One of the changes that affected the cryptocurrency sphere was the extension of the scope of the Directive to cover both wallet providers and exchange service providers. Perhaps the most important change that came about through this revision was the inclusion of a definition of virtual currencies. This definition ensures that providers of exchange services and custodian wallet providers would also have to comply with the Directive.

The definition states that virtual currencies are 'a digital representation of value that is not issued or guaranteed by a central bank or a public authority, is not necessarily attached to a legally established currency, and does not possess a legal status of currency or money, but is accepted by natural or legal persons, as a means of exchange, and which can be transferred, stored and traded electronically'. This definition ensures that the concepts of electronic money and funds are entirely separate to that of virtual currencies.

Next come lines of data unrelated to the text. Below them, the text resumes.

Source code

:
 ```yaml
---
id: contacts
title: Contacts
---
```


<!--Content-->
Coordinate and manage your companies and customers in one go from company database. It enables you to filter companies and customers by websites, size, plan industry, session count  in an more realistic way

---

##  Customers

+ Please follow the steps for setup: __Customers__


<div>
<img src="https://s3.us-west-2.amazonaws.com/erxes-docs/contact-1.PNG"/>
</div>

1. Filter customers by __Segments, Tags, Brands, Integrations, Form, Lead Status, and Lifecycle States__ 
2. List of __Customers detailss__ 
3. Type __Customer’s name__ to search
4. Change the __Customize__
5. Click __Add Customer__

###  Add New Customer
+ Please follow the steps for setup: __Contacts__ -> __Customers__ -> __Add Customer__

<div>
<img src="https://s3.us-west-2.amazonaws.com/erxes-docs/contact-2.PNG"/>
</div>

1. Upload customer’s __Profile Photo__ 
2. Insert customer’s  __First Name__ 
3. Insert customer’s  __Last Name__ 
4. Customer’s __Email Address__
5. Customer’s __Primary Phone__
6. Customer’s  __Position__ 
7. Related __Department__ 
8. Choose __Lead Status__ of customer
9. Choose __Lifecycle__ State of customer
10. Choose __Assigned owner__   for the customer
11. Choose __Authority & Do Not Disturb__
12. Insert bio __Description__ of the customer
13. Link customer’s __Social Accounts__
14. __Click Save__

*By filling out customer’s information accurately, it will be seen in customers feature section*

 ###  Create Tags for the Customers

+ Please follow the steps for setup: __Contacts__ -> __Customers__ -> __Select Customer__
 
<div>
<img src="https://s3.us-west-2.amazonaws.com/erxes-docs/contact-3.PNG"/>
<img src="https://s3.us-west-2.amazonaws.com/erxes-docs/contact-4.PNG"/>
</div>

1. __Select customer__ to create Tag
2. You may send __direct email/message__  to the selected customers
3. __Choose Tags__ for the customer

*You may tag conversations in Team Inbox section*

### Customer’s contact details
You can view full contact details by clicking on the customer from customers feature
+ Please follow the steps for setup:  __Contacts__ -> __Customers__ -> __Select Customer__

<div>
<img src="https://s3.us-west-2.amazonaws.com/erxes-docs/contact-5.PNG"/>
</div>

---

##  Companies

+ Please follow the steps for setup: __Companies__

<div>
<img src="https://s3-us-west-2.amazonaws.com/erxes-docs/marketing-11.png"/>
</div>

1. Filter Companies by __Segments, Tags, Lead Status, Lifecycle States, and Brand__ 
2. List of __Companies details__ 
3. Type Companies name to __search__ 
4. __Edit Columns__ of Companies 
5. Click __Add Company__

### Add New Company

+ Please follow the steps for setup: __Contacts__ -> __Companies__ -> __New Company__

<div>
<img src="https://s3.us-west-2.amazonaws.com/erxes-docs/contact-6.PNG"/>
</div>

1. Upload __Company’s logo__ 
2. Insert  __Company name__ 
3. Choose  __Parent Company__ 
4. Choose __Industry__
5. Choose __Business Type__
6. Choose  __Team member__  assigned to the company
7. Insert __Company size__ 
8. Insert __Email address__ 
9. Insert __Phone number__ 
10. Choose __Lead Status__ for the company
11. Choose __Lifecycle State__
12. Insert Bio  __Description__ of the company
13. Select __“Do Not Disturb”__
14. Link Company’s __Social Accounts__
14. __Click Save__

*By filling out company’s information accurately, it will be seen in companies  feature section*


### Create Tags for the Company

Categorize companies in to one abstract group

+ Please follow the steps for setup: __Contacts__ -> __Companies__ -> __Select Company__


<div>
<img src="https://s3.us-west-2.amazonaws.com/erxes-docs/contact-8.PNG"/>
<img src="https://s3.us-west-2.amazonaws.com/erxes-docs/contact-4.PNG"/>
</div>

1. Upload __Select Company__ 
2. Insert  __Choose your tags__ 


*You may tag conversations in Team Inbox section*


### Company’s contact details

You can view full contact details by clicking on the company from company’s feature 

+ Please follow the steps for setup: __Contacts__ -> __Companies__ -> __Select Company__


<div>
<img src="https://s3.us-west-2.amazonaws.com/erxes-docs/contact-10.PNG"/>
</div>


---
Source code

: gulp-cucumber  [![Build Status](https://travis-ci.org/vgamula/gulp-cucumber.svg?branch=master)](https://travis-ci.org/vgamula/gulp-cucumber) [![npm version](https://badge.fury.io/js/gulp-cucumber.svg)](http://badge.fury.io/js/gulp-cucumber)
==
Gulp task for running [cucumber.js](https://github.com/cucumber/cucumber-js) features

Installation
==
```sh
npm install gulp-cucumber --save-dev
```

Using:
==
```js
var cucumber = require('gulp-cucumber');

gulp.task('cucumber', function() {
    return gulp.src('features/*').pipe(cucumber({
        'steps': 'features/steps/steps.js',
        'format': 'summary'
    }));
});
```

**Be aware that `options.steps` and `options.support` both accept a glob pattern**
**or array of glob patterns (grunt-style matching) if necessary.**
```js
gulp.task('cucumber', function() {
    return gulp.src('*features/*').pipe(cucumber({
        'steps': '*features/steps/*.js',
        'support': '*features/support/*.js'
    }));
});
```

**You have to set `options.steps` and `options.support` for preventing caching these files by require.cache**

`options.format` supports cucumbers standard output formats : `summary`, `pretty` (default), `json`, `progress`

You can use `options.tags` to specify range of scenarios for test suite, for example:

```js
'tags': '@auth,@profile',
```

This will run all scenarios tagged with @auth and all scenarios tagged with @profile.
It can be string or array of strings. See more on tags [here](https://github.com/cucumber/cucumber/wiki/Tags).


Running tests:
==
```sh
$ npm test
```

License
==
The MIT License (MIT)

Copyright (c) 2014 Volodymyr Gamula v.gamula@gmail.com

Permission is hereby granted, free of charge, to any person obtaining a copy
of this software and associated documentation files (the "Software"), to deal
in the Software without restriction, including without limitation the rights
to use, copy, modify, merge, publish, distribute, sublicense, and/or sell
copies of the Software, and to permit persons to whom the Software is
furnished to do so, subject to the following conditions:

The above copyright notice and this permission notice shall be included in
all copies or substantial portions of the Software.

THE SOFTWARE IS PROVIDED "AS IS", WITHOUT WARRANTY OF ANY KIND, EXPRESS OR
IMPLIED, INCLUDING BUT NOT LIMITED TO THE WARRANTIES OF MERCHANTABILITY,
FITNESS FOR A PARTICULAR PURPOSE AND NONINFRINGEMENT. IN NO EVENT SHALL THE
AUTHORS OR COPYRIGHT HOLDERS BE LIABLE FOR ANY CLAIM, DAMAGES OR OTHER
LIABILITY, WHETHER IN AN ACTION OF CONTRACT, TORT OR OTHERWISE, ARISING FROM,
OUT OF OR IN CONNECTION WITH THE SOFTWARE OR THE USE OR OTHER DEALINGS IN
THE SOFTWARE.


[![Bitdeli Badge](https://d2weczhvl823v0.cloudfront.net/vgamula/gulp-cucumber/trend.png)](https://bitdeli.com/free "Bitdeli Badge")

The preamble to the Fifth Anti-Money Laundering Directive, which was adopted in April 2018, also provides further clarity, stating that virtual currencies may be used as a means of exchange, for investment purposes, as store-of-value products or in online casinos. It is important to note that the Fifth Anti-Money Laundering Directive also limits itself to regulating fiat-to-crypto exchanges and not crypto-to-crypto exchanges.

Following a consultation process, the FIAU issued new Implementing Procedures, which take into consideration the provisions of the Fifth Anti-Money Laundering Directive and which apply to all subject persons, including VFA Agents, VFA Service Providers and persons offering VFAs to the public. This has been further supplemented by specific Implementing Procedures on the Application of Anti-Money Laundering and Countering the Funding of Terrorism Obligations to the Virtual Financial Assets Sector. The Implementing Procedures set out the requirement for subject persons to carry out a business risk assessment to identify the risks their business is exposed to. Subject persons must also carry out a customer risk assessment to determine risks present in individual business relationships and occasional transactions. The Implementing Procedures also discuss the risk-based approach, the importance of distinguishing business relationships from occasional transactions for AML purposes, conducting ongoing monitoring, and source of wealth and source of funds, and outline a number of red flags that may be typically encountered in this sector.

Regulation of exchanges

The VFA Act regulates virtual exchanges established in Malta to protect investors from fraud and market abuse to combat money laundering and the financing of terrorism activities, and to ensure that exchanges operate using reliable technology.

The VFA Act only allows VFAs to be admitted on VFA exchanges. Indeed, DLT assets that are qualified as financial instruments through the Financial Instrument Test must be exchanged on traditional financial markets. Virtual tokens as defined in the VFA Act cannot be exchanged on a DLT exchange; in fact, if a virtual token is traded on a DLT exchange it would change the nature of a virtual token, causing it to be regulated either by the VFA Act or traditional financial services laws.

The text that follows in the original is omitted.